Following more than a decade of international isolation and armed conflict, Syria’s oil and gas sector is beginning to recover. This article builds on our previous examination of the sector’s governance framework to explore recent developments, legal shifts, macroeconomic consequences, and the strategic implications of renewed foreign interest.
Since the 1950s, the sector’s growth has been strongly supported by international companies, whose advanced technologies and practices enhanced exploration and production. Legally, investment has been structured around joint ventures between state-owned entities and foreign firms operating through subsidiaries. By 2010, international companies accounted for about half of oil production, underscoring their substantial role.
From 2011 onward, however, international sanctions were imposed by the US, EU, and UK, among others. They targeted public entities such as the Ministry of Petroleum and Mineral Resources and the General Petroleum Company, while also restricting dealings with the Central Bank of Syria. These sanctions, combined with deteriorated security conditions, pushed most foreign firms to withdraw or suspend operations under force majeure. Although local courts allowed joint ventures to continue with local staff after foreign withdrawals, the legacy of suspended partnerships still generates legal and financial complications.
After the collapse of the Assad regime, however, policy shifts in Western capitals transformed the operating environment. In May, the US Treasury issued General License 25, granting immediate sanctions relief. The State Department also introduced a 180-day waiver from sanctions imposed under the Caesar Act. That same month, the EU formally lifted all economic sanctions and removed 24 entities from its sanctions list, including oil production and refining companies. Earlier in March, the UK had also eased restrictions on energy services and lifted the asset freeze on several local oil companies.

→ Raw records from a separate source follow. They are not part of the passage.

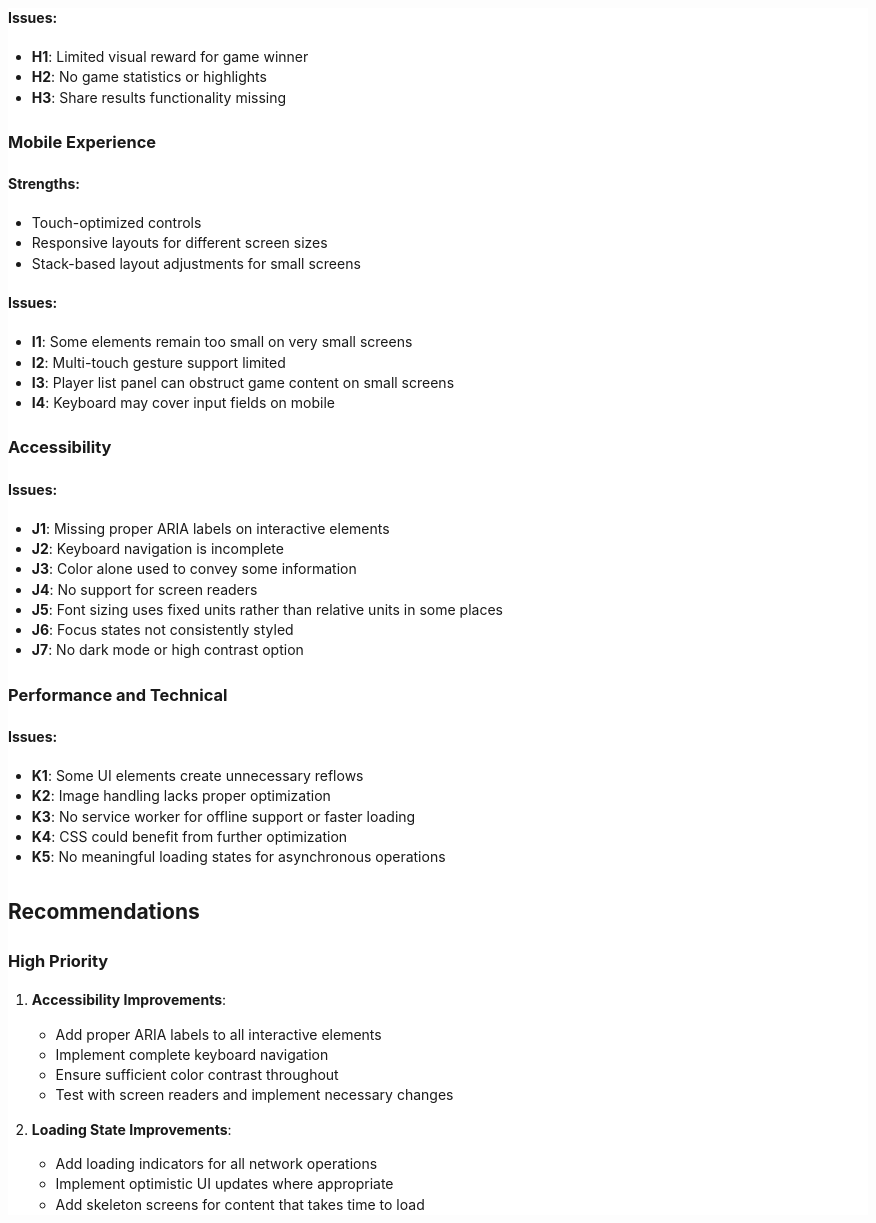 #### Issues:
- **H1**: Limited visual reward for game winner
- **H2**: No game statistics or highlights
- **H3**: Share results functionality missing

### Mobile Experience

#### Strengths:
- Touch-optimized controls
- Responsive layouts for different screen sizes
- Stack-based layout adjustments for small screens

#### Issues:
- **I1**: Some elements remain too small on very small screens
- **I2**: Multi-touch gesture support limited
- **I3**: Player list panel can obstruct game content on small screens
- **I4**: Keyboard may cover input fields on mobile

### Accessibility

#### Issues:
- **J1**: Missing proper ARIA labels on interactive elements
- **J2**: Keyboard navigation is incomplete
- **J3**: Color alone used to convey some information
- **J4**: No support for screen readers
- **J5**: Font sizing uses fixed units rather than relative units in some places
- **J6**: Focus states not consistently styled
- **J7**: No dark mode or high contrast option

### Performance and Technical

#### Issues:
- **K1**: Some UI elements create unnecessary reflows
- **K2**: Image handling lacks proper optimization
- **K3**: No service worker for offline support or faster loading
- **K4**: CSS could benefit from further optimization
- **K5**: No meaningful loading states for asynchronous operations

## Recommendations

### High Priority

1. **Accessibility Improvements**:
   - Add proper ARIA labels to all interactive elements
   - Implement complete keyboard navigation
   - Ensure sufficient color contrast throughout
   - Test with screen readers and implement necessary changes

2. **Loading State Improvements**:
   - Add loading indicators for all network operations
   - Implement optimistic UI updates where appropriate
   - Add skeleton screens for content that takes time to load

Syrian officials welcomed the lifting of sanctions on key sectors. The caretaker Energy Minister called it “an important step that will enable us to accelerate the development of the oil sector, rehabilitate infrastructure, and build national capacities in a way that enhances the independence and sustainability of this vital sector.”
In response, multiple governments expressed interest in reviving Syria’s oil and gas sector. Türkiye moved first, announcing plans to rehabilitate and equip the Kilis–Aleppo natural gas pipeline, as well as develop additional transit routes linking Syrian oil and gas resources to Türkiye’s export terminals.
Azerbaijan also emerged as a key player. At the Antalya Diplomacy Forum in April, Interim President Ahmad al-Sharaa met with Azerbaijani President Ilham Aliyev to discuss cooperation, including the involvement of the State Oil Company of the Republic of Azerbaijan (SOCAR). This materialized later in August with the start of gas deliveries from Azerbaijan to Syria via Türkiye, funded by Qatar.
Iraq followed suit. In April, a delegation visited Damascus to explore reopening the Kirkuk–Baniyas pipeline, damaged in 2003 and estimated to cost USD 300–600 million to repair. The Syrian Energy Minister then visited Baghdad in August to continue discussions.
In May, Energy Minister Mohammad al-Bashir and Saudi Arabia’s Deputy Minister of Industry and Mineral Resources discussed joint investment opportunities and regional energy cooperation. Around the same time, reports surfaced that President Sharaa had offered US companies privileged access to Syria’s energy sector to ease sanctions and improve ties with Washington. A confidential plan revealed in May outlined a proposed joint venture, SyriUS Energy, between Syrian authorities and US firms. The five-phase strategy involves oil field security and infrastructure repair, supply restoration, creating a national oil company, ensuring transparent governance, and enabling exports through regional networks.
The proposed company would be listed in the US stock market and 30%-owned by a Syrian sovereign wealth fund. The plan, submitted by the CEO of Argent Liquefied Natural Gas (LNG), may have limited success, as many of Syria’s current oil blocks are already claimed by companies forced to suspend operations because of conflict and sanctions.
In February, then-Minister of Oil and Mineral Resources Ghiath Diab publicly called on previously operating oil companies to return and revitalize the sector, stressing that natural resources and national determination would be key to restoring Syria’s position in the energy landscape despite prevailing challenges. As part of this effort, Damascus formally invited Russia’s Tatneft to resume activity in Block 27 near the Iraqi border, where it had operated between 2005 and the end of 2011.